An alternative is to play Bloodsome as stroke play over 18 holes. Add up the team scores and the lower total wins. This works well when combining Bloodsome with skins -- award a skin to the team with the lower score on each hole, with ties carrying over.

Strategy Tips

Team Strategy
  • Both drives must be in play. The single most important principle in Bloodsome. If one player hits a great drive and the other finds trouble, the opponents will always choose the trouble. You need both balls in playable positions to neutralize the selection. This means playing conservatively off the tee -- fairways matter more than distance.
  • Split your approach if possible. If both teammates can hit different parts of the fairway -- one left-center, one right-center -- the opponents' selection becomes less impactful because both positions offer reasonable approaches. Two drives to the same spot gives the opponents nothing to choose between, which is also fine.
  • Know your alternate-shot partner. Understand each other's strengths. If your partner is a better putter, try to set up holes so they are the one putting. If you are the better iron player, the team benefits when you are hitting the approaches. Sometimes the opponents' ball selection inadvertently gives you the rotation you want.
  • When selecting the opponent's ball, think two shots ahead. Do not just look at which drive is worse. Consider who will be hitting the approach from that position and what the third shot (chip or putt) will look like. The best selections create difficulty not just on the next shot but on the one after that.
  • Communicate with your teammate. Before the tee shots, briefly discuss strategy for the hole. If one of you is going to play safe (3-wood or iron off the tee), say so. If the hole demands driver from both, acknowledge the risk. Brief alignment before each tee prevents the kind of miscommunication that gives the opponents an easy selection.

Variations

Serious Bloodsome

The opponents can select the ball at any point -- they do not have to wait until both drives have landed. If one player hits a terrible drive, the opponents can immediately say "we'll take that one" before the second player even tees off. This speeds up play and adds pressure because a bad drive is instantly punished.

Friendly Bloodsome

The opponents must select the ball from a position that is at least in the semi-rough or better -- they cannot choose a ball that is clearly unplayable, out of bounds, or in a hazard. If one drive is lost, the other drive is automatically selected regardless of its position. This keeps the game competitive without the possibility of one terrible tee shot ending a hole before it starts.

Bloodsome with Swap

Once per nine holes, each team gets a "swap" token that forces the opponents to reverse their ball selection. If the opponents choose Ball A, you play the swap and force them to accept Ball B instead. The timing of when to use the swap adds another decision point to the format.

Bloodsome Scramble Hybrid

Rather than alternate shot after the ball selection, the team plays scramble-style: both players hit from the selected position, and the team chooses the better result. Then both play from that spot, and so on. This is less punishing than pure alternate shot and works well for groups with large handicap differences.

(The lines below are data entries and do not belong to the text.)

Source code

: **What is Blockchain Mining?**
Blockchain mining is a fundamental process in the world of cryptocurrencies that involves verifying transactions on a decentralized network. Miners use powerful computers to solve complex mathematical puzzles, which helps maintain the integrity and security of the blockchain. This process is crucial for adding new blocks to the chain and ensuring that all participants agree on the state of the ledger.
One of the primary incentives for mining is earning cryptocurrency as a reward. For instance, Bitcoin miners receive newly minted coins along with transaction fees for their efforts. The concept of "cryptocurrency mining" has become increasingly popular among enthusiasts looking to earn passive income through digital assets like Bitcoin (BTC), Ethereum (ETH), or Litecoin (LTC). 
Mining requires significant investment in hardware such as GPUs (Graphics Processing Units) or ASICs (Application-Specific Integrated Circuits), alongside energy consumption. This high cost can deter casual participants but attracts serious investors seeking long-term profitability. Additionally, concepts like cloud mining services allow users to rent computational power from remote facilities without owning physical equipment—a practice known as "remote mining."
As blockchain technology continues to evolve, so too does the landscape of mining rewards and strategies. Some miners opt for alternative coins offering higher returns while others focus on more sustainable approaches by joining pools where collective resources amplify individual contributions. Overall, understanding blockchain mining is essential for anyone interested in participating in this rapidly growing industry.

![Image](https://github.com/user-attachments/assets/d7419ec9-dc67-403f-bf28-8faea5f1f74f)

Frequently Asked Questions

What is Bloodsome in golf?
Bloodsome is a two-team format where both teammates hit tee shots, then the opposing team chooses which drive the team must play. From the selected ball, the team plays alternate shot to finish the hole. The opponents will almost always pick the worse position.
How does ball selection work in Bloodsome?
After both players on a team hit their tee shots, the opposing team studies the two drives and selects which one the team must play. The opponents will choose the worse position -- shorter, rougher, more obstructed. The player whose drive was not selected hits the second shot.
What is the difference between Bloodsome and Greensome?
In Greensome, the team chooses their own best drive. In Bloodsome, the opponents choose. Greensome is cooperative and optimistic. Bloodsome is adversarial and tactical. Same structure, opposite philosophy.
How many players do you need for Bloodsome?
Exactly four, divided into two teams of two. Each team hits two drives per hole, and the opposing team selects which ball to play. The format does not work with fewer or more players.